**Prompt:** Please restate word for word the lines of the entries below from the one with "Source code" to the one with "- ICPC Seminar, Thursday", inclusive, and leave out every picture.
* * * * * * * * *
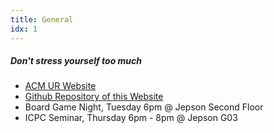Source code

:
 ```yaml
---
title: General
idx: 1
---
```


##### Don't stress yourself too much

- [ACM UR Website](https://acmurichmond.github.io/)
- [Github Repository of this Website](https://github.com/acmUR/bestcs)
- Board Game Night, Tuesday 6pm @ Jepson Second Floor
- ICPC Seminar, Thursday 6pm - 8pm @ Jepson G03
* * * * * * * * *
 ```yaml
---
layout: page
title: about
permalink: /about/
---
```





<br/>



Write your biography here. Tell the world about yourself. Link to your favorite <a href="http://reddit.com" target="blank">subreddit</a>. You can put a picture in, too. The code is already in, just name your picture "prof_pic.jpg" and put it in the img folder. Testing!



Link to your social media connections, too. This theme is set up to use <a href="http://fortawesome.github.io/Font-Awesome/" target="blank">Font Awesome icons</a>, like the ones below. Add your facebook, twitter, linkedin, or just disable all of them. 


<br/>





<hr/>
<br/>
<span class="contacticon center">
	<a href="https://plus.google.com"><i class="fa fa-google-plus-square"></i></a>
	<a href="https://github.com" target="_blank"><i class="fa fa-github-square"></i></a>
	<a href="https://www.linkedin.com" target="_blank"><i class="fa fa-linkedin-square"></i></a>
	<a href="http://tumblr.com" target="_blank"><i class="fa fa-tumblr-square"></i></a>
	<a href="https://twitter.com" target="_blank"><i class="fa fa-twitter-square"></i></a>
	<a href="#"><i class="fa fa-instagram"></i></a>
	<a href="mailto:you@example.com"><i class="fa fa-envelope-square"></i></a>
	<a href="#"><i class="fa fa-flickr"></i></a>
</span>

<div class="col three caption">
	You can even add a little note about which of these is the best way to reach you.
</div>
* * * * * * * * *
**Answer section:**
Source code

:
 ```yaml
---
title: General
idx: 1
---
```


##### Don't stress yourself too much

- [ACM UR Website](https://acmurichmond.github.io/)
- [Github Repository of this Website](https://github.com/acmUR/bestcs)
- Board Game Night, Tuesday 6pm @ Jepson Second Floor
- ICPC Seminar, Thursday 6pm - 8pm @ Jepson G03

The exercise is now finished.